Vector search, while possible, has always been difficult to perform effectively on code. On top of that, there are tons of tools and techniques made for human coders to navigate a codebase with keywords, and agents can take advantage of those. For example, agents can use grep, AST search, symbol indexing, repository graphs, and more.

There's also a problem with context fragmentation. Vector search returns chunks, which in the case of code search are usually a fixed number of lines or symbols. Most of the time this context is useless for the agent, because it rarely includes a full logical unit, and when it does (such as when chunking on function boundaries), it becomes much harder to retrieve, because the chunks are larger.

This means that not only is vector search less precise, but it also wastes a lot of context.

How-to Guides / Knowledge Bases / General Prose

This is the classic use case where vector search shines and keyword search is far less effective.

When your corpus of text is made of conceptual explanations, natural language queries, inconsistent terminology, and so on, semantic similarity is the most likely to bring up relevant results.

Even in this case, however, pure vector search usually gets beaten by hybrid approaches, such as running vector and keyword searches in parallel and then reranking the results.

You can find more about hybrid retrieval in this other post of mine.

Legal / Medical / Scientific Documents

These sit somewhere in between. In these documents, the terminology is specialized, wording matters, and citations and sections are important. Vector search can surface relevant passages, but precision matters more than in the previous scenario. There's more structure than in free-form prose, and you can't lose it during the retrieval phase.
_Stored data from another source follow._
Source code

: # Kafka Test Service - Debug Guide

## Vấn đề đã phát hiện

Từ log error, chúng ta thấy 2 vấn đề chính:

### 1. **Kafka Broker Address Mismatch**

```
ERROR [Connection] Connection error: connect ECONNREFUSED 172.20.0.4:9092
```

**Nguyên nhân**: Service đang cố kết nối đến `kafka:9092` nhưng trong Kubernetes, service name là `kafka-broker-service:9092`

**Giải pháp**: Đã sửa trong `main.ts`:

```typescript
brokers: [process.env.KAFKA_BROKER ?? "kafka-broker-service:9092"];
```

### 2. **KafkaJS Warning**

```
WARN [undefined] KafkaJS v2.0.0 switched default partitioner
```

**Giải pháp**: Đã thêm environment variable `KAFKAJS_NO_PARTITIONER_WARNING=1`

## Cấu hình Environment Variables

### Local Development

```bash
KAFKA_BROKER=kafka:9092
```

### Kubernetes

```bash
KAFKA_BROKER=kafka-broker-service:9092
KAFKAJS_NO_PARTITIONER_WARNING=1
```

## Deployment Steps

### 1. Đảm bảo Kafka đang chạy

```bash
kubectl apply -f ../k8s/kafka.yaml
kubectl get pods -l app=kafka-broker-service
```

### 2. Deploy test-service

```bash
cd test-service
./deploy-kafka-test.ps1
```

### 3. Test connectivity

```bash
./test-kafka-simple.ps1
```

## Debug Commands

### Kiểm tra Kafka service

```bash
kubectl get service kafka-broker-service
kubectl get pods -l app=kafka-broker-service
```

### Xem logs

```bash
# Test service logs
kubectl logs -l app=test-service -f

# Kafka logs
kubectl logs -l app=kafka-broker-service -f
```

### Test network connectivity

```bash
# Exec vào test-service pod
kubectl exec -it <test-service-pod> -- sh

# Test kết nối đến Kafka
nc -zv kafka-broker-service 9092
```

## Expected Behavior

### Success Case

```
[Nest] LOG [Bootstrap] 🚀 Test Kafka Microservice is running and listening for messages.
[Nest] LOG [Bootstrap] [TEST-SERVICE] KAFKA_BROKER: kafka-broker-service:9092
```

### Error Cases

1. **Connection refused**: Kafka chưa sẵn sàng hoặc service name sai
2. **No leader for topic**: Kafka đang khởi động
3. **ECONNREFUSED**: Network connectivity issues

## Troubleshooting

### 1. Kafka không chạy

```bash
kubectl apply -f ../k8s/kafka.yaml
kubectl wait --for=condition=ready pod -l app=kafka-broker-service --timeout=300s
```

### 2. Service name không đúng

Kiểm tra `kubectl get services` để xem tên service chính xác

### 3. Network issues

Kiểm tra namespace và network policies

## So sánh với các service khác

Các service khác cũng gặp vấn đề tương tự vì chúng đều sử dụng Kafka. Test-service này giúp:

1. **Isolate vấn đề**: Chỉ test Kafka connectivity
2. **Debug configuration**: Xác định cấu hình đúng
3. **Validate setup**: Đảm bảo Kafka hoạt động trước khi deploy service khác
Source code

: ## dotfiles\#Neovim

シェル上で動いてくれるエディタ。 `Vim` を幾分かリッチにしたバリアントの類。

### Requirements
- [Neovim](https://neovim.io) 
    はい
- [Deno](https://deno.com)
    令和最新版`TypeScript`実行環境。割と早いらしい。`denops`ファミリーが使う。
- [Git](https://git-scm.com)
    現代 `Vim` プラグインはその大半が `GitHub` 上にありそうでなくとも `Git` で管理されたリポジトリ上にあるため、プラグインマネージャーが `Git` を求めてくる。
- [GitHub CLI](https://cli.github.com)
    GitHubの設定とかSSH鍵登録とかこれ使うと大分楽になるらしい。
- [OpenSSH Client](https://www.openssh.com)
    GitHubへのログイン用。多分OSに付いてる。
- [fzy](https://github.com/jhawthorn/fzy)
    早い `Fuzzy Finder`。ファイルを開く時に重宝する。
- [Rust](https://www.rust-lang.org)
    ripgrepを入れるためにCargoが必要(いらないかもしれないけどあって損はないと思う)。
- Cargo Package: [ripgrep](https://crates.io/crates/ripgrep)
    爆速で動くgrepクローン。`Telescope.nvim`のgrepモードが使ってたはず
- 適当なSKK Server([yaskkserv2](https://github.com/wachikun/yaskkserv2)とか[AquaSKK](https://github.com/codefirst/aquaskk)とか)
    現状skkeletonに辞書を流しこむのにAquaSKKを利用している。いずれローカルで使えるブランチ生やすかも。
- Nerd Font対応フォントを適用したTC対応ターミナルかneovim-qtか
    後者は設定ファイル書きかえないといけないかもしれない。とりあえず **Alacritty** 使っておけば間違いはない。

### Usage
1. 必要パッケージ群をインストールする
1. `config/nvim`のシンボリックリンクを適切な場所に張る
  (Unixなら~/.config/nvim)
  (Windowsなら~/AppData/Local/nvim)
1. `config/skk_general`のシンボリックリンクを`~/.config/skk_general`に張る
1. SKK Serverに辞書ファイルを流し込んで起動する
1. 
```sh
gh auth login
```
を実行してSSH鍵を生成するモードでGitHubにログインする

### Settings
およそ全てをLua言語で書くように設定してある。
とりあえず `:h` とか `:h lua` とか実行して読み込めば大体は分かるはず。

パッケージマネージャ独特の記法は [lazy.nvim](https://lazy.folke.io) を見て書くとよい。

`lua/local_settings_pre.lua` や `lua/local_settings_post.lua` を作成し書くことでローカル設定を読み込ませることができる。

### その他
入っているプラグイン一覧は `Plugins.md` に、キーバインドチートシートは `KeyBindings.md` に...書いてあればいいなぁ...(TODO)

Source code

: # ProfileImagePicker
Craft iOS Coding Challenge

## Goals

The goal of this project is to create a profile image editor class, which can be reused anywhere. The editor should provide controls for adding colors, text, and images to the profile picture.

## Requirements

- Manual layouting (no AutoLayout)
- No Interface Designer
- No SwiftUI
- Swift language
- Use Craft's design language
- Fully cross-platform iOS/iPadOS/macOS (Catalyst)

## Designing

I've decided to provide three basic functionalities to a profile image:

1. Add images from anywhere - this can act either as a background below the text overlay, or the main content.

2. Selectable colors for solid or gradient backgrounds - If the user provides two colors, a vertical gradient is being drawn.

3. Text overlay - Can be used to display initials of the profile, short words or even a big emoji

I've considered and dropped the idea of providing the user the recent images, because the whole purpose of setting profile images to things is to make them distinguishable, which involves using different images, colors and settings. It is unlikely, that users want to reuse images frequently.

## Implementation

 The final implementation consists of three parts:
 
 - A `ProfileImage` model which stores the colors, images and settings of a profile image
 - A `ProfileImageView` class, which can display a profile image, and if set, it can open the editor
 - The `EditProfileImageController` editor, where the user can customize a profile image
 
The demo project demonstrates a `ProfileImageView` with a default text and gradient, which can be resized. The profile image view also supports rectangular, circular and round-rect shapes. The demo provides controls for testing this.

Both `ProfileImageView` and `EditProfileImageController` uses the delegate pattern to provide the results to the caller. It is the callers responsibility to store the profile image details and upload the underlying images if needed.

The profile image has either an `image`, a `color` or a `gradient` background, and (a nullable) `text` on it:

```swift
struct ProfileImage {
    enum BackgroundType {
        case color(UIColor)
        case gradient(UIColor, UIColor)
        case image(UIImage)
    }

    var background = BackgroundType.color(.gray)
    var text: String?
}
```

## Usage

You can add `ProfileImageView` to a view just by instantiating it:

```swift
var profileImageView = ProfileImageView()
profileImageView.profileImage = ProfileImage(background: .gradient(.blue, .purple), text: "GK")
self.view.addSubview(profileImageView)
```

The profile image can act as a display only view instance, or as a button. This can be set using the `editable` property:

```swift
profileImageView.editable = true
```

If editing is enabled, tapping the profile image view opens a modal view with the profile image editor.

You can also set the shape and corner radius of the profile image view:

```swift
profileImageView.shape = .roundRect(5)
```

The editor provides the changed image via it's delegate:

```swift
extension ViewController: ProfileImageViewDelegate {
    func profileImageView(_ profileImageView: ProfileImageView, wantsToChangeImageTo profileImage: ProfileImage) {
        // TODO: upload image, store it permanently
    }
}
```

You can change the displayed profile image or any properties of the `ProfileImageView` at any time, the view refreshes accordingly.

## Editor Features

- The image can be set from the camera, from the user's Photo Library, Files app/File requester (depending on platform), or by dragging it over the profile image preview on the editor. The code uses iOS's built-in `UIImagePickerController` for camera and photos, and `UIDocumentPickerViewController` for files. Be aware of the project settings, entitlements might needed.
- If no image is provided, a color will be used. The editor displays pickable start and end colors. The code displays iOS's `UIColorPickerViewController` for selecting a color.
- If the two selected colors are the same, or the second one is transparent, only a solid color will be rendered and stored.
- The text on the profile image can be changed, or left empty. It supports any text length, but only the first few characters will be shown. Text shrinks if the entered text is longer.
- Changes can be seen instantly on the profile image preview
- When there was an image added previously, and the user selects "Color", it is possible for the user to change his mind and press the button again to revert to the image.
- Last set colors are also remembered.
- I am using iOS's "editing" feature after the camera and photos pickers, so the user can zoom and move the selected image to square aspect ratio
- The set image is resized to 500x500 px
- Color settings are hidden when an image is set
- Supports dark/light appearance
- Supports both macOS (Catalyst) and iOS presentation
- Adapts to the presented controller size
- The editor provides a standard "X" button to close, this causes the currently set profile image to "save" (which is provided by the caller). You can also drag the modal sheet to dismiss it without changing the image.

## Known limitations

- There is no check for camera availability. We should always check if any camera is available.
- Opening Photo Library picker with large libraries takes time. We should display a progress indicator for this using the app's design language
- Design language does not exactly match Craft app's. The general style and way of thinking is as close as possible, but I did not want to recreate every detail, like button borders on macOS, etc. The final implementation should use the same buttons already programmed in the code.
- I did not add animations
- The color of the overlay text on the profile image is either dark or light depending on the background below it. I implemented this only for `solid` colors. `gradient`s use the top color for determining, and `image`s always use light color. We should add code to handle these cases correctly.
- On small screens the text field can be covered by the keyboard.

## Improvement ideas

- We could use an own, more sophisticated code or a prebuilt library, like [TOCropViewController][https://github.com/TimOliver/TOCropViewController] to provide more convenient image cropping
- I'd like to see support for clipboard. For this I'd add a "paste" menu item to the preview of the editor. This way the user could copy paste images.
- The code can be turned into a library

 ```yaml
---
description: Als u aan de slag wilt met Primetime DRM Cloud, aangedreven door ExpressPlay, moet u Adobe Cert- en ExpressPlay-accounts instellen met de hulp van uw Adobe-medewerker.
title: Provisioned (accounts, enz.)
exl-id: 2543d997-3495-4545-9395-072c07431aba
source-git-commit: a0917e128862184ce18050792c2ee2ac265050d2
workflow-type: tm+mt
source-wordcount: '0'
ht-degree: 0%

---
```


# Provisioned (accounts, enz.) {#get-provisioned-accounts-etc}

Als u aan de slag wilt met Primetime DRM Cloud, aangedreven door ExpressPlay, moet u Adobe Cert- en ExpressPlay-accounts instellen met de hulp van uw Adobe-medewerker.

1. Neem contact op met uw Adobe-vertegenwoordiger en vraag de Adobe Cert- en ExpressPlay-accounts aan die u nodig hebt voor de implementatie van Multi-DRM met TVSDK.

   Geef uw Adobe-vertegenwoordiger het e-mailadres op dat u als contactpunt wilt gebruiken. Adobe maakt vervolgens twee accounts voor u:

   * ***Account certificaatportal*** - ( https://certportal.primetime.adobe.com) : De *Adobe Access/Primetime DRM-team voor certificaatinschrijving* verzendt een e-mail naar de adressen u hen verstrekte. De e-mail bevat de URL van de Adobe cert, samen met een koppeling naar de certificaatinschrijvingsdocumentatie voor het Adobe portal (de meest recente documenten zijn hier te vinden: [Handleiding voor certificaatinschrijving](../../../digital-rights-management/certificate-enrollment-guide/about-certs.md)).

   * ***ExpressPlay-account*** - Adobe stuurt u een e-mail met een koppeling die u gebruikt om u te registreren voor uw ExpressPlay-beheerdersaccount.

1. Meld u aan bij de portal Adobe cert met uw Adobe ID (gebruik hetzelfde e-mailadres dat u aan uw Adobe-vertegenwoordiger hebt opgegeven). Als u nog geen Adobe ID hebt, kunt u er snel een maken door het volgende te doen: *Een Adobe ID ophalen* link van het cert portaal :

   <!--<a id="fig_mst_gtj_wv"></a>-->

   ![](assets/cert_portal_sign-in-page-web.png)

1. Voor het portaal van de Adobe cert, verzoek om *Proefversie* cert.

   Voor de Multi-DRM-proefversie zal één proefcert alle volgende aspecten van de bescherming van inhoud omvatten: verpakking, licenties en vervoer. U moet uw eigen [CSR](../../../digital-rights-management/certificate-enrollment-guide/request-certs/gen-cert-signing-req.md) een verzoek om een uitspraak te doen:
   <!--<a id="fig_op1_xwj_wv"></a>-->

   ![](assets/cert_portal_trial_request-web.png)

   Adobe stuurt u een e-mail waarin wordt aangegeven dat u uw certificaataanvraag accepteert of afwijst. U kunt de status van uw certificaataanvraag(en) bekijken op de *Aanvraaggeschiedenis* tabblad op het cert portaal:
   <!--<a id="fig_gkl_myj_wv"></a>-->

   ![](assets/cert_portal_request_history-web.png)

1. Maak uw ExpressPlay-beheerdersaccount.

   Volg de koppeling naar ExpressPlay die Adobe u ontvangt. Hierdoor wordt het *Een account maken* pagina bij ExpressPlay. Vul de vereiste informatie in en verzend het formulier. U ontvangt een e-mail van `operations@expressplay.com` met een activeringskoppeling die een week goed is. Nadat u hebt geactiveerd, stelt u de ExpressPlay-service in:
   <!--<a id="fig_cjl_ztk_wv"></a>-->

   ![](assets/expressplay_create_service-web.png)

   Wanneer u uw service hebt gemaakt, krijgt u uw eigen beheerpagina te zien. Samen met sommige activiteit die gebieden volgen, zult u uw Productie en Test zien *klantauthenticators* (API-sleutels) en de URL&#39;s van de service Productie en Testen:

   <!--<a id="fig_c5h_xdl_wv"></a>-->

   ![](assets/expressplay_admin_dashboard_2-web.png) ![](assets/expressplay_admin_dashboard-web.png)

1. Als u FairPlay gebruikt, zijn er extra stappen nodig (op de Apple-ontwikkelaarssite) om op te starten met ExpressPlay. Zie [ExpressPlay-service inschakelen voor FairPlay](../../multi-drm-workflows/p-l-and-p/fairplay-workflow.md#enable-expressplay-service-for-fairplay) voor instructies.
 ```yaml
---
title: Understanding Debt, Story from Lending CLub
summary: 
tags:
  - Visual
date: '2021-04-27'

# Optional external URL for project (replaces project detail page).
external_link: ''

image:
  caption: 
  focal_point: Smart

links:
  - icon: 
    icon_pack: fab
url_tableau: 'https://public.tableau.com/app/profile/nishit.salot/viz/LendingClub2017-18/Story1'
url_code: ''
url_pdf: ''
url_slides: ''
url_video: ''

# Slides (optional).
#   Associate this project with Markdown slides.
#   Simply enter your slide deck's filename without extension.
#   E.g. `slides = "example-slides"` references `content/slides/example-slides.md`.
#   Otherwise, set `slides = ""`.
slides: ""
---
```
For these kinds of documents, hybrid approaches are necessary to avoid too many false positive matches.

What should I pick?

Choosing an approach usually depends on the use cases you foresee for your agent, but in practice it's often difficult to know beforehand what kind of documents your agent will need to sift through. Even coding agents need to search the web and read technical documentation, for example.

In these situations, it's best to avoid flattening the decision into a "keyword vs embeddings" choice. Your agent can make use of both of them and more. For example, if your agent must be able to search anything, you may give it:

  • A vector DB for static, shapeless prose, for example internal knowledge bases, static "ground truth" documents, foundational data, etc. Even searching through messages on Slack and Teams may be a good fit for a vector DB.
  • Tools like grep, cat, find, etc. Let the agent leverage its coding skills for quick keyword searches across all the data. Don't forget to make the data that's available in the vector DB also accessible through these tools.
  • A simple BM25 index that can be searched for keyword matches when the results from the command-line tools are overwhelming for the agent.
  • A web search tool that the agent can use to complement its local search results, if applicable.

... and so on.

Conclusion

Vector databases are not automatically the correct architecture. Neither is grep.

Before choosing, it is worth asking:

  • Is the information to search through structural or semantic?
  • Do queries benefit from iteration? Will my agent be able to retry the search as many times as it wants?
  • Would a simple keyword search index solve most cases, or do I need to search by meaning?

Sometimes the correct system architecture is a sophisticated hybrid embedding retriever. And sometimes it is still just grep -R "the keyword".

The only way to know for sure is, as usual, a RAG evaluation pipeline. Don't forget to measure your outcomes!